Forest Service Right To Scale Back Vehicle Use
Editorial from the Albuquerque Journal, 7/30/10

 
It’s not about keeping everyone out of the forest. It’s about keeping the forest healthy for everyone.
 
That’s what the U.S. Forest Service’s Travel Management Plan is — and has to be — about. What current policy and practice is about — a free-for-all that allows damage to watersheds, destruction of wildlife habitats and desecration of cultural resources — isn’t working. The Forest Service considers such “unmanaged recreation” one of the top four threats to its forests.
 
So as part of a 2005 national initiative, Santa Fe National Forest officials are weighing five alternatives to managing motorized-vehicle use.
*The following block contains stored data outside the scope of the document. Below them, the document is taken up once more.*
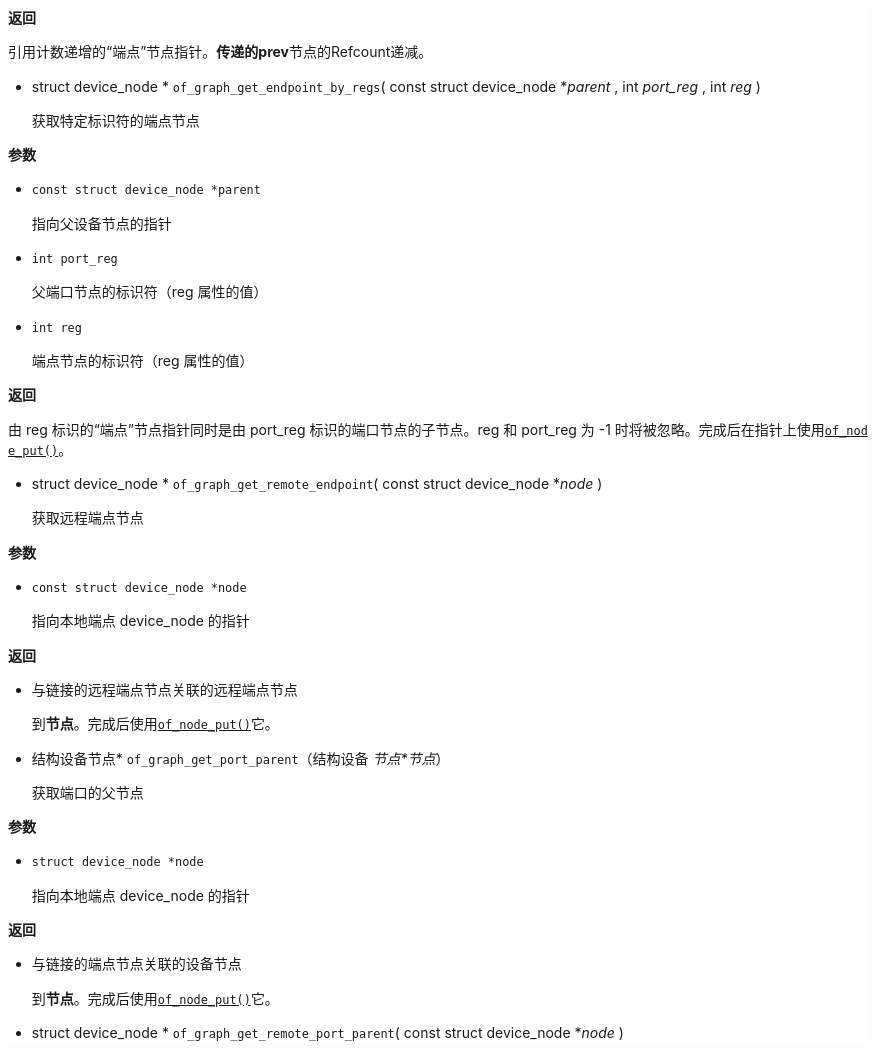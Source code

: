 **返回**

引用计数递增的“端点”节点指针。**传递的prev**节点的Refcount递减。

- struct device_node * `of_graph_get_endpoint_by_regs`( const struct device_node **parent* , int *port_reg* , int *reg* )

  获取特定标识符的端点节点

**参数**

- `const struct device_node *parent`

  指向父设备节点的指针

- `int port_reg`

  父端口节点的标识符（reg 属性的值）

- `int reg`

  端点节点的标识符（reg 属性的值）

**返回**

由 reg 标识的“端点”节点指针同时是由 port_reg 标识的端口节点的子节点。reg 和 port_reg 为 -1 时将被忽略。完成后在指针上使用[`of_node_put()`](https://www-kernel-org.translate.goog/doc/html/latest/devicetree/kernel-api.html?_x_tr_sl=auto&_x_tr_tl=zh-CN&_x_tr_hl=zh-CN&_x_tr_pto=wapp#c.of_node_put)。

- struct device_node * `of_graph_get_remote_endpoint`( const struct device_node **node* )

  获取远程端点节点

**参数**

- `const struct device_node *node`

  指向本地端点 device_node 的指针

**返回**

- 与链接的远程端点节点关联的远程端点节点

  到**节点**。完成后使用[`of_node_put()`](https://www-kernel-org.translate.goog/doc/html/latest/devicetree/kernel-api.html?_x_tr_sl=auto&_x_tr_tl=zh-CN&_x_tr_hl=zh-CN&_x_tr_pto=wapp#c.of_node_put)它。

- 结构设备节点* `of_graph_get_port_parent`（结构设备 *节点\*节点*）

  获取端口的父节点

**参数**

- `struct device_node *node`

  指向本地端点 device_node 的指针

**返回**

- 与链接的端点节点关联的设备节点

  到**节点**。完成后使用[`of_node_put()`](https://www-kernel-org.translate.goog/doc/html/latest/devicetree/kernel-api.html?_x_tr_sl=auto&_x_tr_tl=zh-CN&_x_tr_hl=zh-CN&_x_tr_pto=wapp#c.of_node_put)它。

- struct device_node * `of_graph_get_remote_port_parent`( const struct device_node **node* )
They range from status quo, recognized as a non-option, to various levels of limited access. Surprisingly, many informed hunters and anglers as well as environmentalists and wilderness advocates are rallying around the most restrictive option, No. 3.
 
That option still allows motorized vehicles on almost 2,000 miles of roads and more than 50 miles of trails, but according to the analysis on the Forest Service website, it also does the most to protect wildlife and fish habitats, water and watershed
 
The support for option No. 3 from groups as disparate as hunters and wilderness advocates is in no small part because much of what would be restricted is not only duplicative of other sources of access, but damaging to the forest or disruptive to other users.
 
The changes would not take away any existing opportunities for an elderly or disabled person to spend a weekend camping or for a parent to take a child hunting. They don’t ban groups of friends on all-terrain vehicles or dirt bikes from public lands. Many of the roads and trails being proposed for removal from the approved motorized grid either aren’t now used, were never approved for motorized use or have a better alternative.
 
The biggest change — a blanket ban on all off-road driving that would require on-foot game retrieval — is actually being embraced by hunters who want the watershed protected and say they have spent weeks mapping out a site only to arrive on hunting day to watch someone on an ATV blaze through and scare off all the wildlife.
 
Eight meetings are scheduled next month to give the public another chance to weigh in. Forest users should avoid getting lost in the false drama of “restricted use” and see the changes for what they are — a much needed system for protecting the forest now and for future generations.